The selective activity and demonstrated safety of targeted therapies has generated new hope for improving the treatment of patients with cancer. In some cases, the administration of these emerging agents, either biologic or pharmacologic, has increased patient survival and minimized damage to normal, uninvolved tissues.[1,2] The activity of targeted therapies and, ultimately, the strategies for using them are directly related to the underlying biology of the disease. Effective agents disrupt or abolish signal transduction through the pathways that are critical to the proliferation and survival of cancer cells. The molecular target is of vast importance, and it is likewise essential to anticipate and to eliminate the alternative pathways that may be used to escape control. The ability to restrict tumor growth requires, at least in theory, the uninterrupted targeting of selected signal transduction pathways while eliminating the possibility for tumor escape through secondary mechanisms. The epidermal growth factor receptors, and HER2 in particular, are becoming important therapeutic options for the treatment of breast cancer. Several characteristics of HER2-overexpressing tumors make HER2 signaling an attractive target for intervention: HER2 overexpression is correlated with disease prognosis,[3] HER2 overexpression occurs more often in tumor cells than in normal human tissues,[4] and HER2 overexpression occurs both in the primary tumor site and in distant metastases.[5] Consequently, several anti-HER2 agents, including monoclonal antibodies and protein tyrosine kinase inhibitors, have been developed to interfere with the growth and differentiation of HER2-overexpressing breast tumors.
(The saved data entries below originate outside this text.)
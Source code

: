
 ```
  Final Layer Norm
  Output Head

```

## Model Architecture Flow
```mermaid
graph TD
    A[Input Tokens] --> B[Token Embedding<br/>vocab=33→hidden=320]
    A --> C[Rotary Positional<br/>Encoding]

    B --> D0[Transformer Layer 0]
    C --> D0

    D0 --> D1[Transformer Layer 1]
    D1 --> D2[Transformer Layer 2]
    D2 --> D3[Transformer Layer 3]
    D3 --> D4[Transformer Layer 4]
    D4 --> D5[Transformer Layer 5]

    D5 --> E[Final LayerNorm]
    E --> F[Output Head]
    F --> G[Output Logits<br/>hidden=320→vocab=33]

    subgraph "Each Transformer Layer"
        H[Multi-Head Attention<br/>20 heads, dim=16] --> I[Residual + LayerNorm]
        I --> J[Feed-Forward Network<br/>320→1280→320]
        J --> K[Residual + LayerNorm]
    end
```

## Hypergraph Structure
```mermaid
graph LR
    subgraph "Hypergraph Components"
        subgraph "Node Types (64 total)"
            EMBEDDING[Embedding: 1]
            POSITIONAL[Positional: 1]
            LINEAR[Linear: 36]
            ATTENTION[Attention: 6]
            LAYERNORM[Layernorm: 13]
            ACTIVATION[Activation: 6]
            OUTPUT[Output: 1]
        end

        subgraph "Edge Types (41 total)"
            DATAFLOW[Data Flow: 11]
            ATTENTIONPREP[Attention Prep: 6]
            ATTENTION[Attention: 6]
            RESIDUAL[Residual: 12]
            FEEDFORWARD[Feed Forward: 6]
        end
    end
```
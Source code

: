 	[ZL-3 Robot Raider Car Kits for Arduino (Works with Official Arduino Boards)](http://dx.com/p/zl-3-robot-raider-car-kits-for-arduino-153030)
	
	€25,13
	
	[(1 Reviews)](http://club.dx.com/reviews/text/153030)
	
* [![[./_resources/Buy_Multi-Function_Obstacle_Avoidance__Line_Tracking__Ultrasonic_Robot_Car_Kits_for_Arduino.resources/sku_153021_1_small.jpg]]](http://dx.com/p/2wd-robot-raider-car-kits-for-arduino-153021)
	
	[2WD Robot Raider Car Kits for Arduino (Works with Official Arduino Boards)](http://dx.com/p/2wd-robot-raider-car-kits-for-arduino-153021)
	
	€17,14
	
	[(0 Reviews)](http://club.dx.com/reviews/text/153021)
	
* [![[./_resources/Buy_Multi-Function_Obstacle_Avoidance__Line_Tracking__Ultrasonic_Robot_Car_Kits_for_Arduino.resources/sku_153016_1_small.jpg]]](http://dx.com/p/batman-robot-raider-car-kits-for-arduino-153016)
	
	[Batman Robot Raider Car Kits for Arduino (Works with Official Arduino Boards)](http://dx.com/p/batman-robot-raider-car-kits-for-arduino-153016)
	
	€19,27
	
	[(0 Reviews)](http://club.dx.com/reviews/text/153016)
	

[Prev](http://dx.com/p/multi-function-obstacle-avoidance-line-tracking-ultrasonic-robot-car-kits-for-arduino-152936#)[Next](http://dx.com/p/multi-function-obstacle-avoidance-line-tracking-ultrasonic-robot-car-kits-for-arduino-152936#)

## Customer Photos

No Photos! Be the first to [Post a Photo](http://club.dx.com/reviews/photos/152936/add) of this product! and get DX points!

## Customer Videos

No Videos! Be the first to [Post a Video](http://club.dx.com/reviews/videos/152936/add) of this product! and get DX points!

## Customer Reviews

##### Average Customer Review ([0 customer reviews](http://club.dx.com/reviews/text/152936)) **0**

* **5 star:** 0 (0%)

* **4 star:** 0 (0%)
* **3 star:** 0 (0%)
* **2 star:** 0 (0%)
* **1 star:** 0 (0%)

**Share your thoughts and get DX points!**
The accompanying article reviews the molecular mechanisms behind the oncogenicity of HER2 and the molecular targets for these therapies. In addition, we also address several unresolved clinical questions, the answers to which will help optimize the treatment of patients with HER2- overexpressing tumors:

  • How should anti-HER2 therapy be used in the adjuvant setting?
  • Should anti-HER2 therapy be continued after disease progression?
  • Should anti-HER2 therapy be incorporated into sequential treatment through multiple lines of chemotherapy?
In the absence of clinical trial data, we propose that anti-HER2 agents- used alone and in combination with other therapies-should be chosen by assessing the molecular and clinical characteristics of the tumor. We provide rational choices for combining anti-HER2 agents in both the presence and the absence of tumor resistance, based on the molecular mechanisms for escaping HER2 suppression. The integration and success of anti- HER2 therapies in metastatic breast cancer requires, however, that they be evaluated in clinical trials. Clinical trials will help identify not only optimal combination therapy regimens, but also the patient populations that are most sensitive to these combinations. Thus, to improve clinical outcomes, these unanswered questions should be the focus of ongoing clinical trials in patients with HER2- overexpressing breast cancer.

Disclosures

The author(s) have no significant financial interest or other relationship with the manufacturers of any products or providers of any service mentioned in this article.

References

1. Slamon DJ, Leyland-Jones B, Shak S, et al: Use of chemotherapy plus a monoclonal antibody against HER2 for metastatic breast cancer that overexpresses HER2. N Engl J Med 344:783-792, 2001.
2. Ghielmini M, Schmitz SF, Cogliatti SB, et al: Prolonged treatment with rituximab in patients with follicular lymphoma significantly increases event-free survival and response duration compared with the standard weekly × 4 schedule. Blood 103:4416-4423, 2004.
3. Thor AD, Liu S, Edgerton S, et al: Activation (tyrosine phosphorylation) of ErbB-2 (HER-2/neu): A study of incidence and correlation with outcome in breast cancer. J Clin Oncol 18:3230-3239, 2000.
4. Eccles SA: The role of c-erbB-2/HER2/ neu in breast cancer progression and metastasis. J Mammary Gland Biol Neoplasia 6:393- 406, 2001.
5. Niehans GA, Singleton TP, Dykoski D, et al: Stability of HER-2/neu expression over time and at multiple metastatic sites. J Natl Cancer Inst 85:1230-1235, 1993.